Problem requirements >> Every line with the string "button" should be copied from the data.

[Records contained in a dataset]

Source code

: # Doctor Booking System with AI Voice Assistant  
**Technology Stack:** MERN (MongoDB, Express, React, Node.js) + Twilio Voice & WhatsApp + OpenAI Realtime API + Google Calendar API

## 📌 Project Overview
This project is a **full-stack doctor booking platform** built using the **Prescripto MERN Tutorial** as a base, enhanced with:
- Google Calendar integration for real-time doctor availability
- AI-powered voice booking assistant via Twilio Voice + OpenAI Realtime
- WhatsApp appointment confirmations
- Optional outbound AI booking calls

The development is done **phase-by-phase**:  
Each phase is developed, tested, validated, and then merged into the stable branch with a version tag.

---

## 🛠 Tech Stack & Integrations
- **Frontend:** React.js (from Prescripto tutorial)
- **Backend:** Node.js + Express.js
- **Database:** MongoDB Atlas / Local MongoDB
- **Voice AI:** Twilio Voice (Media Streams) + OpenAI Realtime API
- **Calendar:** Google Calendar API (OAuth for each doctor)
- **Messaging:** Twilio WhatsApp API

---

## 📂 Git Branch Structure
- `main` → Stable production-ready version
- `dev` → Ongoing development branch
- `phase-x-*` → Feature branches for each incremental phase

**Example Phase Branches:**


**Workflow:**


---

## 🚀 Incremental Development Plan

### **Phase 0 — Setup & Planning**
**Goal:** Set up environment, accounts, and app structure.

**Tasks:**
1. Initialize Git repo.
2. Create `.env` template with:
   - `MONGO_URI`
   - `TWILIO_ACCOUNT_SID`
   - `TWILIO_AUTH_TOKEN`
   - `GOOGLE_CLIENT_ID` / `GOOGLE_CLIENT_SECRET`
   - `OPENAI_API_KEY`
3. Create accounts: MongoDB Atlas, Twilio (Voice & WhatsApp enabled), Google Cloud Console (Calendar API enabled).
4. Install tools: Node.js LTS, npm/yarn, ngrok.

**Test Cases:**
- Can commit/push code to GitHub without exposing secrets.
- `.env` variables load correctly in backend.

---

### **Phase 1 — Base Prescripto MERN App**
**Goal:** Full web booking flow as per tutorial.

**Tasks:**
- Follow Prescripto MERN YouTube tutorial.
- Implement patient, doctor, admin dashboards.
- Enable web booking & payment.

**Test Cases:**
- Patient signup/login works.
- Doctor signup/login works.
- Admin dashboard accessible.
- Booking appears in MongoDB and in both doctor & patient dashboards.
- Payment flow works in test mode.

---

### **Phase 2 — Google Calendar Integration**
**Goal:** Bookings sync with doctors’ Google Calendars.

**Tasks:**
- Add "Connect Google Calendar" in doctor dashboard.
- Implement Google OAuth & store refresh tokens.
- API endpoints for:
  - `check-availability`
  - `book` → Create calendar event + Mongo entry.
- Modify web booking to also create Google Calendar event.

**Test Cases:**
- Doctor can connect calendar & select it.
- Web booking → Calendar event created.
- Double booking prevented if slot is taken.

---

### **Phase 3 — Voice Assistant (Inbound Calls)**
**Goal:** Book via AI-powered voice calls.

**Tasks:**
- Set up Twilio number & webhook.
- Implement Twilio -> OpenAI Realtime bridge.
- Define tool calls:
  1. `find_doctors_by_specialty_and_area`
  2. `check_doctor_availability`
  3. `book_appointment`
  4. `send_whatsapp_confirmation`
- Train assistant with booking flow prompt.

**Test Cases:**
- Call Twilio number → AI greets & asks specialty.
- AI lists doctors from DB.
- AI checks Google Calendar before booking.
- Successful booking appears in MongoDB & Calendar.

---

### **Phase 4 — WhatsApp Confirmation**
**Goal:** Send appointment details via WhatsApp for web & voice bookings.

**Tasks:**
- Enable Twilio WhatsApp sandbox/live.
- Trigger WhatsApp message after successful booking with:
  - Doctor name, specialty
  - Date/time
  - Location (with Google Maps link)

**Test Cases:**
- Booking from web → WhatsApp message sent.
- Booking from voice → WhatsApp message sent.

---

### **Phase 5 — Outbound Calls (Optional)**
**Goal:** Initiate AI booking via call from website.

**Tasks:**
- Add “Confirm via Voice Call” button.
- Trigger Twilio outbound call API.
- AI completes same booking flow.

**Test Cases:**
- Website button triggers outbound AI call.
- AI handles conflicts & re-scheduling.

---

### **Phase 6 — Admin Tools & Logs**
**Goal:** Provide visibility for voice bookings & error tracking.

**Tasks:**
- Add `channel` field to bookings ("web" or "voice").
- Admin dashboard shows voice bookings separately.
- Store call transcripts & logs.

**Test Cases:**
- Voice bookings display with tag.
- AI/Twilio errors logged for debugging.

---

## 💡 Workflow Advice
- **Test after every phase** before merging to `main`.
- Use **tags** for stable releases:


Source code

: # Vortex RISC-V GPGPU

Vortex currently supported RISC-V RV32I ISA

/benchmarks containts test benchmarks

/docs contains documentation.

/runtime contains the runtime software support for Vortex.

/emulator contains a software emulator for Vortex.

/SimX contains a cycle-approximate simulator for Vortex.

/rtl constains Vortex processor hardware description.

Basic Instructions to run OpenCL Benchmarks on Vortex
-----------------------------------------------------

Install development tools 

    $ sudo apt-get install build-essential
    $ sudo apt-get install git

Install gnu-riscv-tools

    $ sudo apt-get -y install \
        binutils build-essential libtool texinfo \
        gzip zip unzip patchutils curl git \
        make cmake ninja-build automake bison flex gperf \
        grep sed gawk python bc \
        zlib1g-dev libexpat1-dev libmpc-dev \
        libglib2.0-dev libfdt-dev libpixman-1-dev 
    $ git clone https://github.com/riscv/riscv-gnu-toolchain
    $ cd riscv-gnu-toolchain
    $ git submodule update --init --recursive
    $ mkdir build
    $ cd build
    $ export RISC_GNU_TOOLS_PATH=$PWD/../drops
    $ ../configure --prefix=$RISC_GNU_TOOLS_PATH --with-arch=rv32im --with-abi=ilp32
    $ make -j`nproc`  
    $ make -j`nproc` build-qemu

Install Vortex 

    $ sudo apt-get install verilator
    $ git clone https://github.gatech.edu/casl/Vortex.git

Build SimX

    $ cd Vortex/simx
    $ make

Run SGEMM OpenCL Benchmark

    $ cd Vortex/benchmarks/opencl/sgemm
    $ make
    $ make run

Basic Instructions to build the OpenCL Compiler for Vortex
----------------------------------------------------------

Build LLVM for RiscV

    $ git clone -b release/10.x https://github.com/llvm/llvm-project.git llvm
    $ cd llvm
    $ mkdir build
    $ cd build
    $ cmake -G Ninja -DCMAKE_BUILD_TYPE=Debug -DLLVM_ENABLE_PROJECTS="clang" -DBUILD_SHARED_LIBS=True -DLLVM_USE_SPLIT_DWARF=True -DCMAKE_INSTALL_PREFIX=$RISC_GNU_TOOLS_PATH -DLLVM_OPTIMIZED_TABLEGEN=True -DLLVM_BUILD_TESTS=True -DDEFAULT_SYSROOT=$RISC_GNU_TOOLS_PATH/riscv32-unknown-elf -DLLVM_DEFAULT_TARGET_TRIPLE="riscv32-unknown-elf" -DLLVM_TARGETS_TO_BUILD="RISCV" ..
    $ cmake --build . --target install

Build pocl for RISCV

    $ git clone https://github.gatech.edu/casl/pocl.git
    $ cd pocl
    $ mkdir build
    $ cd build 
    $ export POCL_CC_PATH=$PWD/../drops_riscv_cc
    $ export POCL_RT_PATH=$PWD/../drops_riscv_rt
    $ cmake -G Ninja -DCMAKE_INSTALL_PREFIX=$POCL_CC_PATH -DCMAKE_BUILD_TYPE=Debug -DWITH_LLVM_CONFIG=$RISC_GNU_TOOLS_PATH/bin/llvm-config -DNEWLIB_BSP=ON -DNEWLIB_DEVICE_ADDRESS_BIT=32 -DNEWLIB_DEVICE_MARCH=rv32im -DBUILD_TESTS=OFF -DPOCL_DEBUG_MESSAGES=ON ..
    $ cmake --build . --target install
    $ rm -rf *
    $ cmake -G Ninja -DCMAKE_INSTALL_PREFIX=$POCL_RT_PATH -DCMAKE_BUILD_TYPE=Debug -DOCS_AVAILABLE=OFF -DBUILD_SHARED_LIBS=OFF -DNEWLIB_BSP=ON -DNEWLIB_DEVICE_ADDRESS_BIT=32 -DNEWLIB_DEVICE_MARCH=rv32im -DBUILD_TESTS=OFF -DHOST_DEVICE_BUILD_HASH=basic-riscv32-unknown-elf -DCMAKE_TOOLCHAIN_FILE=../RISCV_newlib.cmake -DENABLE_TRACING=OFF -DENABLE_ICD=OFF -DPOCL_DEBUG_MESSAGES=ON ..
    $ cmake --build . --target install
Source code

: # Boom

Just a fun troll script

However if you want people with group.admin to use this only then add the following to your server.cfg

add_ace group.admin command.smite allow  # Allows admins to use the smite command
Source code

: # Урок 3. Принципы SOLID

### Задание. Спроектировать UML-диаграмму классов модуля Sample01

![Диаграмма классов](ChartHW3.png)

Response box >>
- Add “Confirm via Voice Call” button.
- Website button triggers outbound AI call.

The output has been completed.